───── Material for this exercise ─────
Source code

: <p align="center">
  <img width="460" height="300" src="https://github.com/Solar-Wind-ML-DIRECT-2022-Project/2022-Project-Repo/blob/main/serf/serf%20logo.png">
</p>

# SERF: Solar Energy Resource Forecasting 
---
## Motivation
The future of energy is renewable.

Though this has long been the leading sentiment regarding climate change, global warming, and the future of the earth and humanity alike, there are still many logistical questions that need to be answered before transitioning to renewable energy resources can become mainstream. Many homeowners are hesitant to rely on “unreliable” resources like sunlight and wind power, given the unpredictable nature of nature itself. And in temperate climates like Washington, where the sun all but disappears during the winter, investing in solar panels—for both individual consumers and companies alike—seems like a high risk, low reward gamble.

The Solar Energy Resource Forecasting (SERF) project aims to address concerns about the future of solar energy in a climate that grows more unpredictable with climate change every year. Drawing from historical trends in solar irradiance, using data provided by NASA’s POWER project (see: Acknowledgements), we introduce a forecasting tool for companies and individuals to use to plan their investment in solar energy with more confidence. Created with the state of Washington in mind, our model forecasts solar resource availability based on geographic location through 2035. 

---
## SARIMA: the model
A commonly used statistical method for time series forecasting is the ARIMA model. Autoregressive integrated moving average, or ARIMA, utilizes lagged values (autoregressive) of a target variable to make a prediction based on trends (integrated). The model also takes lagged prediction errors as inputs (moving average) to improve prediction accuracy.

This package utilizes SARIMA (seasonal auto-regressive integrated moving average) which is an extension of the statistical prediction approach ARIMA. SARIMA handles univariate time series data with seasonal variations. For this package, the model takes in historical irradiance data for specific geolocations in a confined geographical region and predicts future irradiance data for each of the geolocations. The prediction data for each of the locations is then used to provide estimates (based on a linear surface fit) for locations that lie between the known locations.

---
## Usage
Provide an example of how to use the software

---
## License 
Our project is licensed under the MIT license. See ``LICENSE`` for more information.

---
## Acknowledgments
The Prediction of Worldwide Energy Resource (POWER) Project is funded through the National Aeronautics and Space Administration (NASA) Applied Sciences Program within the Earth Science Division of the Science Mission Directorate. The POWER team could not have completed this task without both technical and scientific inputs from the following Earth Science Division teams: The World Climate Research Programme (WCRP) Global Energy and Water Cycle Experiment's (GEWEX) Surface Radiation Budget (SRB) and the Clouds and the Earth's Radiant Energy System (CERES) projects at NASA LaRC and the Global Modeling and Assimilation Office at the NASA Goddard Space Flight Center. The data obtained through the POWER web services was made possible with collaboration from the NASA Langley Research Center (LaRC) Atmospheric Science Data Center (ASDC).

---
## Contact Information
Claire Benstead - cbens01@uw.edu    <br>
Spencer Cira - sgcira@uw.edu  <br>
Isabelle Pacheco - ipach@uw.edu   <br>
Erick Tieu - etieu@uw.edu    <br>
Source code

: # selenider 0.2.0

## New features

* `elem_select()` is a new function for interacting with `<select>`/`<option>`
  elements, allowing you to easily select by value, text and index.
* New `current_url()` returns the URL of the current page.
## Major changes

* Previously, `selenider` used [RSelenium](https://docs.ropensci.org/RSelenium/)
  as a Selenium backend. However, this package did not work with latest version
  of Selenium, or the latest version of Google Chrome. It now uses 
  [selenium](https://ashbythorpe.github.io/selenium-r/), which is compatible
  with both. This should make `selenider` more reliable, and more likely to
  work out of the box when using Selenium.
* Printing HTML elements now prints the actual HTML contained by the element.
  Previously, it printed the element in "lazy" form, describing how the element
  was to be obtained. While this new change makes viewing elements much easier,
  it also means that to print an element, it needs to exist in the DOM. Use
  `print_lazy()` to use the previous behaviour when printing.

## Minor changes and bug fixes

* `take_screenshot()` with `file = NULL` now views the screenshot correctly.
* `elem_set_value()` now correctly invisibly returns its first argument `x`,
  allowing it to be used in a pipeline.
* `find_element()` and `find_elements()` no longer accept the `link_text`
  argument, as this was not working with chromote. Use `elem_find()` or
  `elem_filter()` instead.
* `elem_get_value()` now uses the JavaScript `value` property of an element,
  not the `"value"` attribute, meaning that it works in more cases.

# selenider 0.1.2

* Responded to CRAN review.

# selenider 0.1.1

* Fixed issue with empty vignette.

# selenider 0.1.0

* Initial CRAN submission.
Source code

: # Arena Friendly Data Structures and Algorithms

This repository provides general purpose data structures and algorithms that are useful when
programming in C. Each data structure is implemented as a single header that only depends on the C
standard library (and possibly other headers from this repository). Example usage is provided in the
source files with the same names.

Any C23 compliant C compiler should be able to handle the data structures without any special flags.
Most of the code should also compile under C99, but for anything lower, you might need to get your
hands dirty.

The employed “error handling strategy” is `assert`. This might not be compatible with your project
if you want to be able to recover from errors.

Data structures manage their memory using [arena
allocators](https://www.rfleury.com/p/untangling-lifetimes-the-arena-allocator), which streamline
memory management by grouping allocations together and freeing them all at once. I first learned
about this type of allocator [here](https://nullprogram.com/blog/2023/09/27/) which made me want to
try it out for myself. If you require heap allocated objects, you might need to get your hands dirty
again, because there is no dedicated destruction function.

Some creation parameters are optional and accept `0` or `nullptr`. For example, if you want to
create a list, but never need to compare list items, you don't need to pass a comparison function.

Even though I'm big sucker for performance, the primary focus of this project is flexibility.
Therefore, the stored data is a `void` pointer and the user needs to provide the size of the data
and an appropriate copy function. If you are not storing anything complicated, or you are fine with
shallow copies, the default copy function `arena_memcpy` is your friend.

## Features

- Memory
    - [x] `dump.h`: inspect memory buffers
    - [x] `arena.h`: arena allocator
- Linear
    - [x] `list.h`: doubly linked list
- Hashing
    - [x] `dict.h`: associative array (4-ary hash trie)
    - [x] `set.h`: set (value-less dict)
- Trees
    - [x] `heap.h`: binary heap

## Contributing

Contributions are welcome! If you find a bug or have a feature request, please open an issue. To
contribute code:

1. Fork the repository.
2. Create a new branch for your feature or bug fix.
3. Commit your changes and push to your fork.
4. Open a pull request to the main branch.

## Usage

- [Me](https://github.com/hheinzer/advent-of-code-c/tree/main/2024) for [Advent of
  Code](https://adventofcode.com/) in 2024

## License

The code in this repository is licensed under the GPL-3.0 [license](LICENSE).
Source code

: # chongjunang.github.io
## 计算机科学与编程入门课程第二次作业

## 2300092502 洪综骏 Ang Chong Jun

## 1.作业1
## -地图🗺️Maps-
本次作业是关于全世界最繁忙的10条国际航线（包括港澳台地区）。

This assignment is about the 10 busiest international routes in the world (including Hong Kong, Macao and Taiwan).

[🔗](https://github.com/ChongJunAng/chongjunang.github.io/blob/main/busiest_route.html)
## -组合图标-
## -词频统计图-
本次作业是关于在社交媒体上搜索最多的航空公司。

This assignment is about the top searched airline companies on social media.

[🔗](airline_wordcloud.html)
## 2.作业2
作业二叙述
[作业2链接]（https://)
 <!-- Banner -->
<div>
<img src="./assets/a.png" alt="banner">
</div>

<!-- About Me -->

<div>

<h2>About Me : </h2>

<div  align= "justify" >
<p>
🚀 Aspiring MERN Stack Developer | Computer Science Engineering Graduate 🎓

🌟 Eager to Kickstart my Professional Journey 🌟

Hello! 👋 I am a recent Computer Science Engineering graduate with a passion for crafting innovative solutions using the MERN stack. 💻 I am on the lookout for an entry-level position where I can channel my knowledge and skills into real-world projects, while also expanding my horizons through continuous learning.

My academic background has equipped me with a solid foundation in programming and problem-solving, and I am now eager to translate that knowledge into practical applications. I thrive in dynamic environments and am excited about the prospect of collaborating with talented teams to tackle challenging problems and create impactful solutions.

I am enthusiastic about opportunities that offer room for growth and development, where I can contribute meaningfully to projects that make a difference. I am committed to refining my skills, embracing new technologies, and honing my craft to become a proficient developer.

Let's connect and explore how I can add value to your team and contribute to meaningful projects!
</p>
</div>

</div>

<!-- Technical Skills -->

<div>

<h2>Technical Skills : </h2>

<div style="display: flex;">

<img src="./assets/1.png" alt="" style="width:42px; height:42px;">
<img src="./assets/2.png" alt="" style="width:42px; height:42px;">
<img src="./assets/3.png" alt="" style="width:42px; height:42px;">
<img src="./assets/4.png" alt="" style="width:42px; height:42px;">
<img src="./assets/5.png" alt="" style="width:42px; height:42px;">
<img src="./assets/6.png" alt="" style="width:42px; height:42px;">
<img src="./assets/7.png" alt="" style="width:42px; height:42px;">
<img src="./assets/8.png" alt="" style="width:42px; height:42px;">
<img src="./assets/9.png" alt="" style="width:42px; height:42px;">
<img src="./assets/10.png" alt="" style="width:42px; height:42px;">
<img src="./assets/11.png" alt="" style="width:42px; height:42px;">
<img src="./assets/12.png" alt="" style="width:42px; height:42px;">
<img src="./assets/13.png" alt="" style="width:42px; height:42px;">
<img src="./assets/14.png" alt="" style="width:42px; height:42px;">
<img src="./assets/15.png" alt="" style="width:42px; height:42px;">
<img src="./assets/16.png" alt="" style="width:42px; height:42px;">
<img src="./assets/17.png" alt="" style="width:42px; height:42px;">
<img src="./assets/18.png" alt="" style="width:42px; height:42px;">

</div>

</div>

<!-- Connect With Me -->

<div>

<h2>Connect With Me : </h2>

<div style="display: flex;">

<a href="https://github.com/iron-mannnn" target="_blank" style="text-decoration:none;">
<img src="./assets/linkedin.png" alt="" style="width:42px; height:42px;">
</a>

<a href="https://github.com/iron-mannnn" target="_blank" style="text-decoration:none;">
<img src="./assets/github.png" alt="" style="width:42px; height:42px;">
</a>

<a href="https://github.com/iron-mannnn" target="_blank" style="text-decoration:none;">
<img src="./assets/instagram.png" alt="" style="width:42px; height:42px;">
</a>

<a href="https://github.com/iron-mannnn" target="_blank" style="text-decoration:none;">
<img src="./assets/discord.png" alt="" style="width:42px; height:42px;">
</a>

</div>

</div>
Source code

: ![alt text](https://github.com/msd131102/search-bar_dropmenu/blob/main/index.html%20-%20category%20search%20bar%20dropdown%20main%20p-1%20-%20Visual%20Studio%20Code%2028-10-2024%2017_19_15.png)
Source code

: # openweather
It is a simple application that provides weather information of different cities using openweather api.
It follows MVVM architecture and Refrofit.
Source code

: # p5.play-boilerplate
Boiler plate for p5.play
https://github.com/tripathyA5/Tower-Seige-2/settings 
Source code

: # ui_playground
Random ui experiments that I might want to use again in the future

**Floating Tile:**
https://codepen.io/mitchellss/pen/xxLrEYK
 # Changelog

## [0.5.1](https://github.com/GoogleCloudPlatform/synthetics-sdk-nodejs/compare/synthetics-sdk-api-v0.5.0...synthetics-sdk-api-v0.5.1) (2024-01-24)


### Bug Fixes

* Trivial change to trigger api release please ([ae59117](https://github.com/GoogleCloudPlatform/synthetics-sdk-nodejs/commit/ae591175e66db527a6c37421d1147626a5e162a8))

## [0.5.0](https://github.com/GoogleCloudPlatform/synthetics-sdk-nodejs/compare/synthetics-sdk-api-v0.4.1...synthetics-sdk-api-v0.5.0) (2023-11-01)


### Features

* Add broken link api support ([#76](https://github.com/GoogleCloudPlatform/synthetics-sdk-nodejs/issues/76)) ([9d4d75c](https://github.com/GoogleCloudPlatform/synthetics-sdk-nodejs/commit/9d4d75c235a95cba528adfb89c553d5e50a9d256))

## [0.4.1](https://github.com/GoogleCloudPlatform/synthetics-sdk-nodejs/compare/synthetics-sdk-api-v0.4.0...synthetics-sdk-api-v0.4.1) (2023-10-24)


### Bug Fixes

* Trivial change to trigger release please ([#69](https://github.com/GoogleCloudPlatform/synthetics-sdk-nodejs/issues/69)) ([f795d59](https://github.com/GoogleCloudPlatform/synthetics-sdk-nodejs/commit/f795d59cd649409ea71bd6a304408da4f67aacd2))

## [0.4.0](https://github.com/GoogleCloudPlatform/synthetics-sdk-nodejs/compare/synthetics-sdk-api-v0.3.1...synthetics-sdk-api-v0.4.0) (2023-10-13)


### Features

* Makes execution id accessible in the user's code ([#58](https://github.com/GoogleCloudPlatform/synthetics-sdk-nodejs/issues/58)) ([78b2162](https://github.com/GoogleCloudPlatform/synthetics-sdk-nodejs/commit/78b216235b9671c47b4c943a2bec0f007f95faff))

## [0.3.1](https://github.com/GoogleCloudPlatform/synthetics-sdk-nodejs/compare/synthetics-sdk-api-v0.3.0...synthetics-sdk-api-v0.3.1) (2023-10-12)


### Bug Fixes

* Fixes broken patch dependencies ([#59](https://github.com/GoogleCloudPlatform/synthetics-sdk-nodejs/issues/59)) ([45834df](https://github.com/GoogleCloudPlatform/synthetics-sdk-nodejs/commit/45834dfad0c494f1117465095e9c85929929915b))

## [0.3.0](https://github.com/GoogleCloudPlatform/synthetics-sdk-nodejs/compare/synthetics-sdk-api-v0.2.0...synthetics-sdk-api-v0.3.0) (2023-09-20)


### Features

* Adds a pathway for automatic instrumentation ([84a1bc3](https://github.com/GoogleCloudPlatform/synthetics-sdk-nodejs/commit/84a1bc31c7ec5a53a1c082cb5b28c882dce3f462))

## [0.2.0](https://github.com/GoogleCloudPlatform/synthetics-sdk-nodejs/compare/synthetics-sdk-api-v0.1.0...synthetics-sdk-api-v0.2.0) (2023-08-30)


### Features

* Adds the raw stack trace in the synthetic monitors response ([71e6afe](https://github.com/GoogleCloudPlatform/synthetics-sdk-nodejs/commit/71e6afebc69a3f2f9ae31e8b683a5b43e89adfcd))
─────
## Your goal
Which lines in the records above include the word "again"? Copy them out.

## Result
again, because there is no dedicated destruction function.
Random ui experiments that I might want to use again in the future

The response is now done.